By re-training each LSTM model for each METAR variable, at*each*successive sample point in the test data set, and comparing with the known measurements for each forecast time, it is possible to build-up a statistical picture of the average performance of the models over forecasting time. For the 3.5 month historical METAR data set, sampled every half hour, and subtracting two window widths (first and last), this implies training approximately 4600 LSTM models per METAR variable. Note: when it comes to production deployment of the models, the principle of re-training each model at each sample point i.e., each time a new weather observation comes in -- every half hour in the case of METARs, --means that the model for the given variable is the most up-to-date that it can be at any given time, for use in forecasting forward from that point in time. By averaging the mean-squared error in the (4600) forecasts of each of the trained models sliding forward in time from the begin to the end of the entire data set, the expected accuracy of the forecast for each look-ahead forecast time can be assessed. These accuracies (in terms of absolute average mean-square error and relative average mean-square error) are plotted in the Forecast Error Plots below (blue curves, labelled "

**LSTM alone**") for each variable versus look-ahead time (from half an hour to three days). On the absolute error plots, the standard deviation of the underlying observations is also shown (denoted

**sdev obs**). Whenever the error curve is (well) below the

**sdev obs**line, the forecast can be considered better than random. But whenever the error curve is near to or above the

**sdev obs**line, the forecast is no better than random, and should be considered as ineffective. Similarly, on the relative error curves, whenever the error is below 50% (as indicated by the line marked

**50% error**), the forecast may be considered as effective, though the lower the better. Above a relative error of 50%, the forecast should be considered as ineffective.
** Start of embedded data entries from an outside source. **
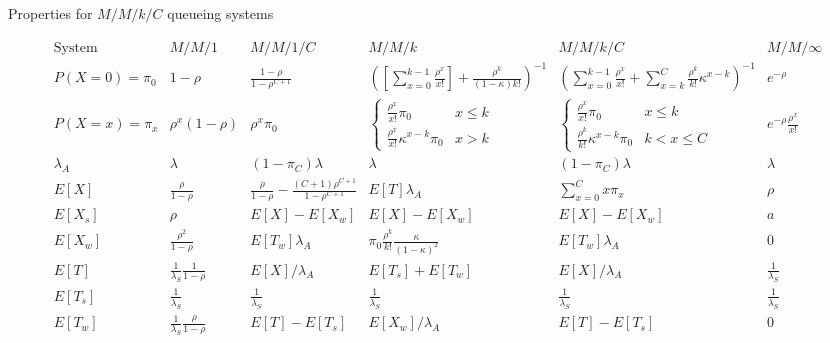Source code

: \documentclass{article}
\newcommand{\utilization}{\rho}
\begin{document}
{\renewcommand{\arraystretch}{1.5}
\begin{sidewaystable}
\caption{Properties for $M/M/k/C$ queueing systems}
\label{tab:properties}
\[ \begin{array}{c|ccccc}
\mbox{System} & M/M/1 & M/M/1/C & M/M/k & M/M/k/C & M/M/\infty \\
\hline
P(X=0)=\pi_0 & 1-\utilization & \frac{1-\utilization}{1-\utilization^{C+1}} & 
\left(\left[\sum_{x=0}^{k-1} \frac{\utilization^x}{x!}\right] + \frac{\utilization^k}{(1-\kappa)k!}\right)^{-1} &
\left(\sum_{x=0}^{k-1} \frac{\utilization^x}{x!} + \sum_{x=k}^C \frac{\utilization^k}{k!}\kappa^{x-k} \right)^{-1} 
& e^{-\utilization} \\
P(X=x)=\pi_x & \utilization^x (1-\utilization) & \utilization^x \pi_0 & \left\{ \begin{array}{ll} \frac{\utilization^x}{x!}\pi_0 & x\le k \\ \frac{\utilization^x}{x!} \kappa^{x-k}\pi_0 & x>k \end{array} \right. 
& \left\{ \begin{array}{ll} \frac{\utilization^x}{x!}\pi_0 & x\le k \\ \frac{\utilization^k}{k!} \kappa ^{x-k}\pi_0 & k<x\le C \end{array} \right.   & e^{-\utilization} \frac{\utilization^x}{x!} \\
\hline
\lambda_A & \lambda & (1-\pi_C)\lambda & \lambda & (1-\pi_C)\lambda & \lambda \\
\hline
E[X] & \frac{\utilization}{1-\utilization} & \frac{\utilization}{1-\utilization} - \frac{(C+1)\utilization^{C+1}}{1-\utilization^{C+1}} & E[T]\lambda_A & \sum_{x=0}^C x \pi_x & \utilization \\
E[X_s] & \utilization & E[X]-E[X_w] & E[X]-E[X_w] & E[X]-E[X_w] & a \\
E[X_w] & \frac{\utilization^2}{1-\utilization} & E[T_w] \lambda_A & \pi_0 \frac{\utilization^k}{k!} \frac{\kappa}{(1-\kappa)^2} & E[T_w] \lambda_A& 0 \\
E[T] & \frac{1}{\lambda_S}\frac{1}{1-\utilization} & E[X]/\lambda_A & E[T_s]+E[T_w] & E[X]/\lambda_A & \frac{1}{\lambda_S} \\
E[T_s] & \frac{1}{\lambda_S} & \frac{1}{\lambda_S} & \frac{1}{\lambda_S} & \frac{1}{\lambda_S} & \frac{1}{\lambda_S} \\
E[T_w] & \frac{1}{\lambda_S}\frac{\utilization}{1-\utilization} & E[T]-E[T_s] & E[X_w] / \lambda_A  & E[T]-E[T_s]& 0 \\
\end{array} \]
\end{sidewaystable}
}
\end{document}
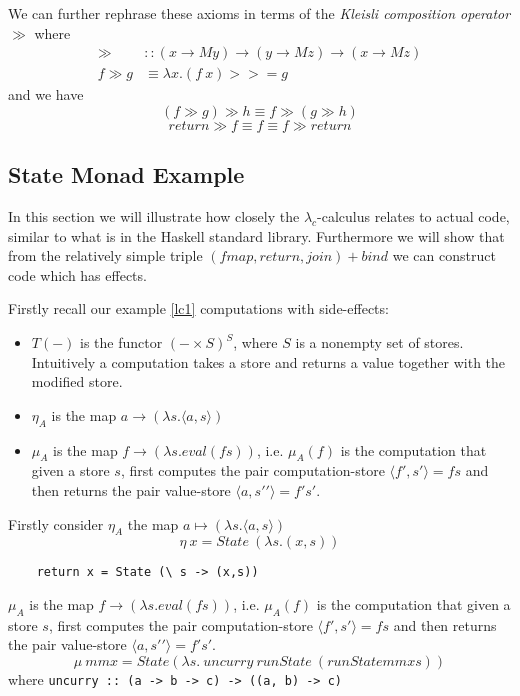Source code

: We can further rephrase these axioms in terms
of the \textit{Kleisli composition operator} $\gg$ where
\begin{align}
    \gg &:: (x \rightarrow M y) \rightarrow (y \rightarrow M z) \rightarrow (x \rightarrow M z) \\
    f \gg g &\equiv \lambda x. (f\ x) >>= g
\end{align}
and we have
\begin{equation}
    (f \gg g) \gg h \equiv f \gg (g \gg h)
\end{equation}
\begin{equation}
    return \gg f \equiv f \equiv f \gg return
\end{equation}

\subsection{State Monad Example}
In this section we will illustrate how closely 
the $\lambda_c$-calculus relates to actual code,
similar to what is in the Haskell standard library.
Furthermore we will show that from the relatively
simple triple $(fmap,return,join) + bind$ we can
construct code which has effects.

Firstly recall our example \ref{lc1}
computations with side-effects:
\begin{itemize}
    \item $T(-)$ is the functor $(-\times S)^S$, where $S$ is a nonempty set of stores.
        Intuitively a computation takes a store and returns a value together with the modified store.
    \item $\eta_A$ is the map $a \rightarrow (\lambda s.\langle a,s \rangle)$
    \item $\mu_A$ is the map $f \rightarrow (\lambda s.eval(fs))$,
        i.e. $\mu_A(f)$ is the computation that given a store $s$,
        first computes the pair computation-store $\langle f\prime,s\prime\rangle = fs$
        and then returns the pair value-store $\langle a,s\prime\prime\rangle = f\prime s\prime$.
\end{itemize}

Firstly consider
$\eta_A$ the map $a \mapsto (\lambda s.\langle a,s \rangle)$
$$\eta\ x = State\ (\lambda s.(x,s))$$
\begin{verbatim}
    return x = State (\ s -> (x,s))
\end{verbatim}

$\mu_A$ is the map $f \rightarrow (\lambda s.eval(fs))$,
i.e. $\mu_A(f)$ is the computation that given a store $s$,
first computes the pair computation-store $\langle f\prime,s\prime\rangle = fs$
and then returns the pair value-store $\langle a,s\prime\prime\rangle = f\prime s\prime$.
$$\mu\ mmx = State (\lambda s.\ uncurry\ runState\ (runState mmx s))$$
where \texttt{uncurry :: (a -> b -> c) -> ((a, b) -> c)}


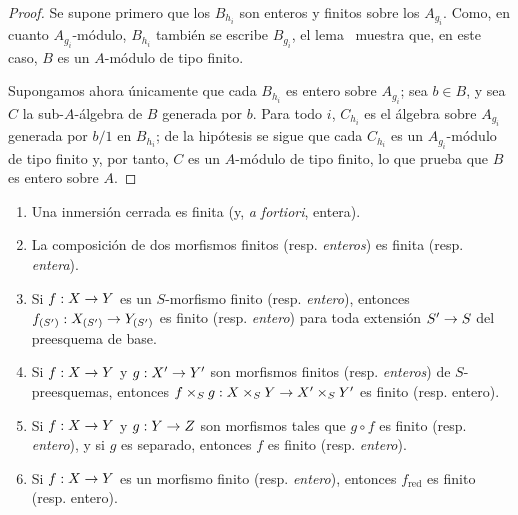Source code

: \documentclass[oneside,10pt]{amsart}
\makeatletter
\newcommand{\ega@arrow}[2]{\mathchoice{#1}{#2}{#2}{#2}}
\renewcommand{\to}{\ega@arrow{\longrightarrow}{\rightarrow}}
\let\EGAOriginalLabel\label
\renewcommand{\label}[1]{\phantomsection\EGAOriginalLabel{#1}}
\makeatother
\begin{document}
\begin{proof}
Se supone primero que los $B_{h_i}$ son enteros y finitos sobre los $A_{g_i}$.
Como, en cuanto $A_{g_i}$-módulo, $B_{h_i}$ también se escribe $B_{g_i}$, el lema~ muestra que, en este caso, $B$ es un $A$-módulo de tipo finito.

Supongamos ahora únicamente que cada $B_{h_i}$ es entero sobre $A_{g_i}$;
sea $b\in B$, y sea $C$ la sub-$A$-álgebra de $B$ generada por $b$.
Para todo $i$, $C_{h_i}$ es el álgebra sobre $A_{g_i}$ generada por $b/1$ en $B_{h_i}$;
de la hipótesis se sigue que cada $C_{h_i}$ es un $A_{g_i}$-módulo de tipo finito y, por tanto,  $C$ es un $A$-módulo de tipo finito, lo que prueba que $B$ es entero sobre $A$.
\end{proof}

\begin{proposition}[6.1.5]
\label{II.6.1.5-fr}
\medskip\noindent
\begin{enumerate}
  \item[{\rm(i)}] Una inmersión cerrada es finita (y, \emph{a fortiori}, entera).
  \item[{\rm(ii)}] La composición de dos morfismos finitos \textup{(resp. \emph{enteros})} es finita \textup{(resp. \emph{entera})}.
  \item[{\rm(iii)}] Si $f:X\to Y$ es un $S$-morfismo finito \textup{(resp. \emph{entero})}, entonces $f_{(S')}:X_{(S')}\to Y_{(S')}$ es finito \textup{(resp. \emph{entero})} para toda extensión $S'\to S$ del preesquema de base.
  \item[{\rm(iv)}] Si $f:X\to Y$ y $g:X'\to Y'$ son morfismos finitos \textup{(resp. \emph{enteros})} de $S$-preesquemas, entonces $f\times_S g:X\times_S Y\to X'\times_S Y'$ es finito (resp. entero).
  \item[{\rm(v)}] Si $f:X\to Y$ y $g:Y\to Z$ son morfismos tales que $g\circ
f$ es finito \textup{(resp. \emph{entero})}, y si $g$ es separado, entonces $f$ es finito \textup{(resp. \emph{entero})}.
  \item[{\rm(vi)}] Si $f:X\to Y$ es un morfismo finito \textup{(resp. \emph{entero})}, entonces $f_{\mathrm{red}}$ es finito (resp. entero).
\end{enumerate}
\end{proposition}
\end{document}
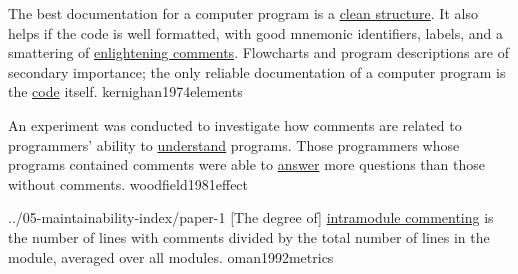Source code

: \documentclass{article}
\begin{document}

  {The best documentation for a computer program is a \ul{clean structure}. It also helps if the code is well formatted, with good mnemonic identifiers, labels, and a smattering of \ul{enlightening comments}. Flowcharts and program descriptions are of secondary importance; the only reliable documentation of a computer program is the \ul{code} itself.}
  {kernighan1974elements}


  {An experiment was conducted to investigate how comments are related to programmers' ability to \ul{understand} programs. Those programmers whose programs contained comments were able to \ul{answer} more questions than those without comments.}
  {woodfield1981effect}

\lnQuote
  {../05-maintainability-index/paper-1}
  {[The degree of] \ul{intramodule commenting} is the number of lines with comments divided by the total number of lines in the module, averaged over all modules.}
  {oman1992metrics}
\end{document}
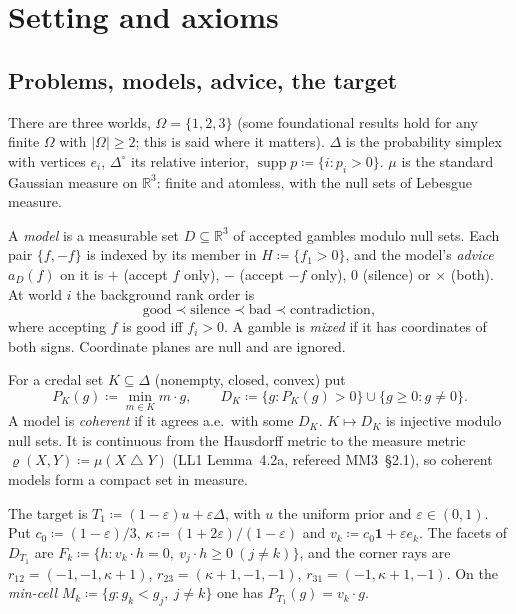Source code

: \documentclass[11pt]{article}
\theoremstyle{definition}
\theoremstyle{remark}
\newcommand{\R}{\mathbb R}
\newcommand{\one}{\mathbf 1}
\newcommand{\Di}{\Delta^{\circ}}
\newcommand{\supp}{\operatorname{supp}}
\newcommand{\sd}{\mathbin{\triangle}}
\newcommand{\src}[1]{\textsf{#1}}
\begin{document}
\section{Setting and axioms}\label{sec:setting}

\subsection{Problems, models, advice, the target}
There are three worlds, $\Omega=\{1,2,3\}$ (some foundational results hold for any finite $\Omega$ with $|\Omega|\ge2$; this is said where it matters). $\Delta$ is the probability simplex with vertices $e_i$, $\Di$ its relative interior, $\supp p\coloneqq\{i:p_i>0\}$. $\mu$ is the standard Gaussian measure on $\R^3$: finite and atomless, with the null sets of Lebesgue measure.

A \emph{model} is a measurable set $D\subseteq\R^3$ of accepted gambles modulo null sets. Each pair $\{f,-f\}$ is indexed by its member in $H\coloneqq\{f_1>0\}$, and the model's \emph{advice} $a_D(f)$ on it is $+$ (accept $f$ only), $-$ (accept $-f$ only), $0$ (silence) or $\times$ (both). At world $i$ the background rank order is
\[
\text{good}\prec\text{silence}\prec\text{bad}\prec\text{contradiction},
\]
where accepting $f$ is good iff $f_i>0$. A gamble is \emph{mixed} if it has coordinates of both signs. Coordinate planes are null and are ignored.

For a credal set $K\subseteq\Delta$ (nonempty, closed, convex) put
\[
P_K(g)\coloneqq\min_{m\in K}m\cdot g,\qquad D_K\coloneqq\{g:P_K(g)>0\}\cup\{g\ge0:g\ne0\}.
\]
A model is \emph{coherent} if it agrees a.e.\ with some $D_K$. $K\mapsto D_K$ is injective modulo null sets. It is continuous from the Hausdorff metric to the measure metric $\varrho(X,Y)\coloneqq\mu(X\sd Y)$ (\src{LL1} Lemma~4.2a, refereed \src{MM3}~\S2.1), so coherent models form a compact set in measure.

The target is $T_1\coloneqq(1-\varepsilon)u+\varepsilon\Delta$, with $u$ the uniform prior and $\varepsilon\in(0,1)$. Put $c_0\coloneqq(1-\varepsilon)/3$, $\kappa\coloneqq(1+2\varepsilon)/(1-\varepsilon)$ and $v_k\coloneqq c_0\one+\varepsilon e_k$. The facets of $D_{T_1}$ are $F_k\coloneqq\{h:v_k\cdot h=0,\ v_j\cdot h\ge0\ (j\ne k)\}$, and the corner rays are $r_{12}=(-1,-1,\kappa+1)$, $r_{23}=(\kappa+1,-1,-1)$, $r_{31}=(-1,\kappa+1,-1)$. On the \emph{min-cell} $M_k\coloneqq\{g:g_k<g_j,\ j\ne k\}$ one has $P_{T_1}(g)=v_k\cdot g$.
\end{document}
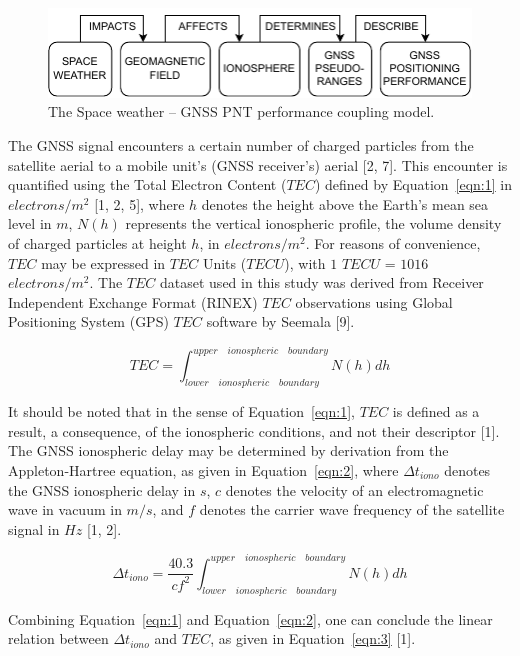 \let\LaTeXcline\cline\documentclass[sn-mathphys-num]{sn-jnl}\let\cline\LaTeXcline
\begin{document}
\begin{figure}[!ht]
 \centering
 \includegraphics[width=0.89\linewidth]{SpaceWeather-TwoLines.drawio.pdf}
    \caption{The Space weather – GNSS PNT performance coupling model.}
    \label{fig:SpaceWeather}
\end{figure}

The GNSS signal encounters a certain number of charged particles from the satellite aerial to a mobile unit’s (GNSS receiver’s) aerial [2, 7]. This encounter is quantified using the Total Electron Content ($TEC$) defined by Equation~\ref{eqn:1} in $electrons/m^{2}$ [1, 2, 5], where $h$ denotes the height above the Earth’s mean sea level in $m$, $N(h)$ represents the vertical ionospheric profile, the volume density of charged particles at height $h$, in $electrons/m^{2}$. For reasons of convenience, $TEC$ may be expressed in $TEC$ Units ($TECU$), with $1$ $TECU$ = $1016$ $electrons/m^{2}$. The $TEC$ dataset used in this study was derived from Receiver Independent Exchange Format (RINEX) $TEC$ observations using Global Positioning System (GPS) $TEC$ software by Seemala [9].

\begin{equation}
	TEC = \int_{lower \quad ionospheric \quad boundary}^{upper \quad ionospheric \quad boundary}N(h)dh
	\label{eqn:1}
\end{equation}

It should be noted that in the sense of Equation~\ref{eqn:1}, $TEC$ is defined as a result, a consequence, of the ionospheric conditions, and not their descriptor [1]. The GNSS ionospheric delay may be determined by derivation from the Appleton-Hartree equation, as given in Equation~\ref{eqn:2}, where $\Delta t_{iono}$ denotes the GNSS ionospheric delay in $s$, $c$ denotes the velocity of an electromagnetic wave in vacuum in $m/s$, and $f$ denotes the carrier wave frequency of the satellite signal in $Hz$ [1, 2].

\begin{equation}
	\Delta t_{iono} = \frac{40.3}{c f^{2}} \int_{lower \quad ionospheric \quad boundary}^{upper \quad ionospheric \quad boundary}N(h)dh
	\label{eqn:2}
\end{equation}

Combining Equation~\ref{eqn:1} and Equation~\ref{eqn:2}, one can conclude the linear relation between $\Delta t_{iono}$ and $TEC$, as given in Equation~\ref{eqn:3} [1].
\end{document}
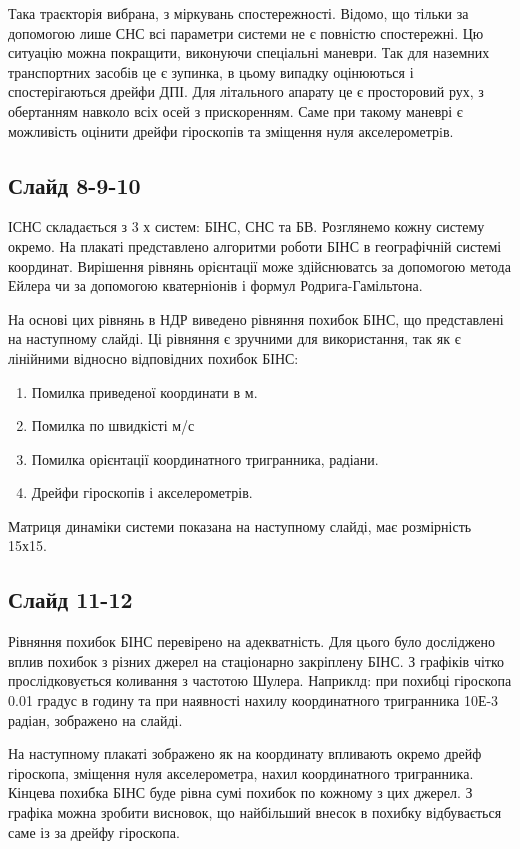 \documentclass[ukrainian,utf8,simple,floatsubsection, hpadding=1mm,equationsubsection,]{eskdtext}
\begin{document}
Така траєкторія вибрана, з міркувань спостережності. Відомо, що тільки за допомогою лише СНС всі параметри системи не є повністю спостережні. Цю ситуацію можна покращити, виконуючи спеціальні маневри. Так для наземних транспортних засобів це є зупинка, в цьому випадку оцінюються і спостерігаються дрейфи ДПІ. Для літального апарату це є просторовий рух, з обертанням навколо всіх осей з прискоренням. Саме при такому маневрі є можливість оцінити дрейфи гіроскопів та зміщення нуля акселерометрiв.
\subsection*{Слайд 8-9-10}

ІСНС складається з 3 х систем: БІНС, СНС та БВ. Розглянемо кожну систему окремо. На плакаті представлено алгоритми роботи БІНС в географічній системі координат. Вирішення рівнянь орієнтації може здійснюватсь за допомогою метода Ейлера чи за допомогою кватерніонів і формул Родрига-Гамільтона.

На основі цих рівнянь в НДР виведено рівняння похибок БІНС, що представлені на наступному слайді. 
Ці рівняння є зручними для використання, так як є лінійними відносно відповідних похибок БІНС:
\begin{enumerate}
 \item Помилка приведеної координати в м.
 \item Помилка по швидкісті м/с
 \item Помилка орієнтації координатного тригранника, радіани.
 \item Дрейфи гіроскопів і акселерометрів.
\end{enumerate}
Матриця динаміки системи показана на наступному слайді, має розмірність 15х15.

\subsection*{Слайд 11-12}
Рівняння похибок БІНС перевірено на адекватність. Для цього було досліджено вплив похибок з різних джерел на стаціонарно закріплену БІНС. З графіків чітко прослідковується коливання з частотою Шулера. Наприклд: при похибці гіроскопа 0.01 градус в годину та при наявності нахилу координатного тригранника 10Е-3 радіан, зображено на слайді.

На наступному плакаті зображено як на координату впливають окремо дрейф гіроскопа, зміщення нуля акселерометра, нахил координатного тригранника. Кінцева похибка БІНС буде рівна сумі похибок по кожному з цих джерел. З графіка можна зробити висновок, що найбільший внесок в похибку відбувається саме із за дрейфу гіроскопа.
\end{document}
In terms of the range to which the LSTM forecasts are considered useful (in terms of look-ahead period), these values have been extracted from the plots and summarised in the following table.

Variable | Usable forecast |

Temperature | 6 hours |

Dewpoint | 2 hours |

Cloudbase | 2 hours |

Cloud Cover | No usable forecast |

Sea-Level Pressure | 25 hours |

Visibility | 2 hours |

Windspeed | 3 hours |

Wind Direction | 3 hours |

The LSTM forecasts are generally seen to be useful out to a few hours, with some exceptions: Sea-Level Pressure forecast is good out to (an impressive) 25 hours; but Cloud Cover forecast is no good at all.

### Modelling Phase 2: Using the LSTM model outputs in combination with the other METAR variables to perform regressions

The benefit of the LSTM modelling from Phase 1 above is that the recent history of a given variable is utilised in predicting it's future path. This should presumably be better than using just a single snapshot in time (e.g., now) to predict the future. That said, from the results obtained, the accuracy diminishes quite significantly when forecasting out beyond a couple of hours or so. In this next phase, the idea is to utilise the information from the other METAR variables to help improve the forecasts for the given variable (which so far has been based only on histories of itself). This makes sense from the laws-of-physics point of view. For example, the temperature an hour from now will depend not only on the temperature now, but on: the time of day (since there is a diurnal temperature cycle) of the measurement and of the desired forecast; the extent of cloud cover; the wind strength (possibly), etc., so it makes intuitive sense to somehow tie these other known measurements and time-factors into the forecasts for a given variable.The strategy therefore is to re-cast the forecasting task as a neural network multivariate regression problem where the inputs (regressors) comprise: (i) all the measured METAR variables at a given time, (ii) the time of day of those measurements, (ii) the time difference between the measurement time and the time of the forecast looking ahead; (iii) and the estimated value of the variable in question at the time of the forecast looking ahead obtained from the LSTM model from Phase 1. The output (target) of the regression is the estimate of the value of the variable in question at the time of the forecast looking ahead (for each look ahead time). For training, all input and output values are known. Moreover, since the LSTM models have been re-defined every half hour (by sliding through the entire data set), a large set (i.e., 664,521) of input/output values is available for training this neural net regression model.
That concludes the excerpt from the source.